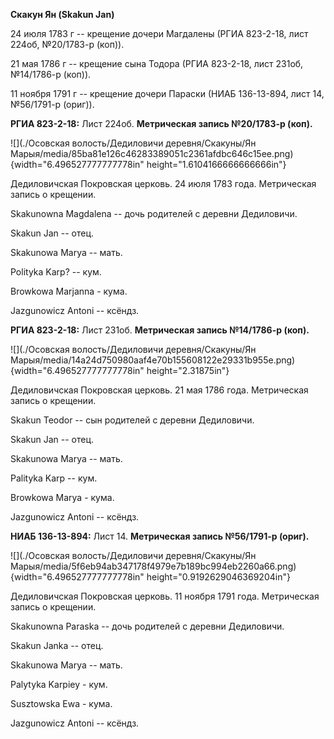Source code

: **Скакун Ян (Skakun Jan)**

24 июля 1783 г -- крещение дочери Магдалены (РГИА 823-2-18, лист 224об,
№20/1783-р (коп)).

21 мая 1786 г -- крещение сына Тодора (РГИА 823-2-18, лист 231об,
№14/1786-р (коп)).

11 ноября 1791 г -- крещение дочери Параски (НИАБ 136-13-894, лист 14,
№56/1791-р (ориг)).

**РГИА 823-2-18:** Лист 224об. **Метрическая запись №20/1783-р (коп).**

![](./Осовская волость/Дедиловичи деревня/Скакуны/Ян Марыя/media/85ba81e126c46283389051c2361afdbc646c15ee.png){width="6.496527777777778in"
height="1.6104166666666666in"}

Дедиловичская Покровская церковь. 24 июля 1783 года. Метрическая запись
о крещении.

Skakunowna Magdalena -- дочь родителей с деревни Дедиловичи.

Skakun Jan -- отец.

Skakunowa Marya -- мать.

Polityka Karp? -- кум.

Browkowa Marjanna - кума.

Jazgunowicz Antoni -- ксёндз.

**РГИА 823-2-18:** Лист 231об. **Метрическая запись №14/1786-р (коп).**

![](./Осовская волость/Дедиловичи деревня/Скакуны/Ян Марыя/media/14a24d750980aaf4e70b155608122e29331b955e.png){width="6.496527777777778in"
height="2.31875in"}

Дедиловичская Покровская церковь. 21 мая 1786 года. Метрическая запись о
крещении.

Skakun Teodor -- сын родителей с деревни Дедиловичи.

Skakun Jan -- отец.

Skakunowa Marya -- мать.

Palityka Karp -- кум.

Browkowa Marya - кума.

Jazgunowicz Antoni -- ксёндз.

**НИАБ 136-13-894:** Лист 14. **Метрическая запись №56/1791-р (ориг).**

![](./Осовская волость/Дедиловичи деревня/Скакуны/Ян Марыя/media/5f6eb94ab347178f4979e7b189bc994eb2260a66.png){width="6.496527777777778in"
height="0.9192629046369204in"}

Дедиловичская Покровская церковь. 11 ноября 1791 года. Метрическая
запись о крещении.

Skakunowna Paraska -- дочь родителей с деревни Дедиловичи.

Skakun Janka -- отец.

Skakunowa Marya -- мать.

Palytyka Karpiey - кум.

Susztowska Ewa - кума.

Jazgunowicz Antoni -- ксёндз.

==========

• [Problem to solve]:
When you find a line in the records that contains the word "крещение", copy it.

• [Solution for this problem]:
24 июля 1783 г -- крещение дочери Магдалены (РГИА 823-2-18, лист 224об,
21 мая 1786 г -- крещение сына Тодора (РГИА 823-2-18, лист 231об,
11 ноября 1791 г -- крещение дочери Параски (НИАБ 136-13-894, лист 14,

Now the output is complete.